Friday, July 01, 2011

Will Lyles throws Oregon under the bus

The cover has been blown off the weird "here's some money for some recruits" relationship between Oregon and wannabe agent Will Lyles, as Yahoo's Dan Wetzel and Charles Robinson -- who are on a freakin' roll with their various investigative reports this year -- published an in-depth interview Friday in which Lyles sings like a canary with all kinds of delicious details.

The takeaway: Oregon worked with Lyles exclusively for his "access" to Texas kids (specifically Lache Seastrunk) and agreed to pay $25,000 to help him start up a recruiting service that would provide them with nothing of substance, and when Chip Kelly realized that this was (a) stupid and (b) going to come out publicly, he asked Lyles to put together a bunch of recruiting information retroactively so he'd have something to show the NCAA.

A couple of particularly crushing excerpts:
"I look back at it now and they paid for what they saw as my access and influence with recruits," Lyles told Yahoo! Sports. "The service I provided went beyond what a scouting service should. I made a mistake and I'm big enough of a man to admit I was wrong." ...

Lyles said Oregon never asked him for written profiles of any players from March 2010 until February 2011. When the request came, Lyles said, he believed it was because Oregon wanted to establish that he had provided legitimate scouting services. ...

Lyles’ intimate involvement with Seastrunk’s letter of intent came just weeks after Kelly and Oregon agreed to be Complete Scouting Service’s first client. It also was after Lyles filed the founding documents of his company. That places him under the jurisdiction of the NCAA as an active recruiting service provider.
So ... that all sounds pretty bad.

It's not as bad as it could be -- Lyles is pretty adamant that he did NOT pay any recruits (why share, amirite?), which would be the nuclear explosion we've all been waiting for -- but it's pretty bad.

The problem is the same as when everything first came out: Either Lyles wasn't running a recruiting service and was getting paid for his (ahem) persuasive abilities or he was a recruiting service and was getting paid for his persuasive abilities. He's readily admitted that he provided nothing of real value other than his creepy knowledge of how to connect with his naive and malleable high school buddies -- the rest is just semantics. The emails, phone records and various notes are all pretty benign and don't add any exciting dirt to the pile, but they don't need to.
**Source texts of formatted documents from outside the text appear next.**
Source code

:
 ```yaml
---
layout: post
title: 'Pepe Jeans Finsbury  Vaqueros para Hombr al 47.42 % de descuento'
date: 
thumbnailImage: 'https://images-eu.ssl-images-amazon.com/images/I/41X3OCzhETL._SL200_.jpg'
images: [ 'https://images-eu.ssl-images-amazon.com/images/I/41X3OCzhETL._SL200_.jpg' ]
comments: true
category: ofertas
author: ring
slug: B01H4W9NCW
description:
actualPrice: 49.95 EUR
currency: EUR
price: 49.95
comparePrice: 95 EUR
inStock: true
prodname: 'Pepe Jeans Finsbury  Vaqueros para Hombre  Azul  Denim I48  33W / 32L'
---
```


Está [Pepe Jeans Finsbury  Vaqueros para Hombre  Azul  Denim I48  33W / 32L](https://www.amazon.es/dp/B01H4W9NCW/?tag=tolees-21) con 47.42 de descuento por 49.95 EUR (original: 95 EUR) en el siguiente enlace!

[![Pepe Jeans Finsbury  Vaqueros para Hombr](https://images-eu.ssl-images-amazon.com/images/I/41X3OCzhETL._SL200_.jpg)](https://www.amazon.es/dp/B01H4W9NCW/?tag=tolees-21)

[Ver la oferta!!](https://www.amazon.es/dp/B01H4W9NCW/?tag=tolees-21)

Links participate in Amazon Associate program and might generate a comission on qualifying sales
The funny thing (not in a "haha" sense) is that my first reaction to Oregon's involvement was "well yeah, this is pretty bad, but Chip Kelly's not gonna get fired or anything" ... and then I got to this part:
Lyles said they requested printed reports on Class of 2011 prep prospects, ones that had already signed letters of intent, as soon as possible.

“So I just threw it together.”

Lyles said he took old profiles off a computer, copied some information from elsewhere and tried to accumulate a last-minute recruiting package. He said he never bothered to consider the quality because he felt Oregon didn’t care.

“They were covering their tracks,” Lyles said. “They were covering their asses. They were scrambling.”
Prepare your distressed politician face, Chip Kelly. The coverup is ALWAYS worse than the crime (just ask Cheatypants McSweatervest).

I honestly have no idea whether Kelly's job is in immediate jeopardy, but we can expect the following things:
  1. Some sort of contrite or defiant public statement;
  2. An NCAA investigation;
  3. Punishment that may or may not make Kelly unemployable (this is dependent on both his response and what exactly the NCAA believes Lyles was doing in exchange for his hefty paychecks).
The second and third items on that list will be tedious and slow, maybe even slow enough that the whole issue will have drifted out of the public consciousness and Kelly will be salvageable if Oregon wins a lot of games and stops doing stupid, rule-shattering things.

But given the vengeful axe the NCAA has been wielding of late, it's probably not the best time to find out. Paying middlemen has been known to be a coach- and program-destroying tactic.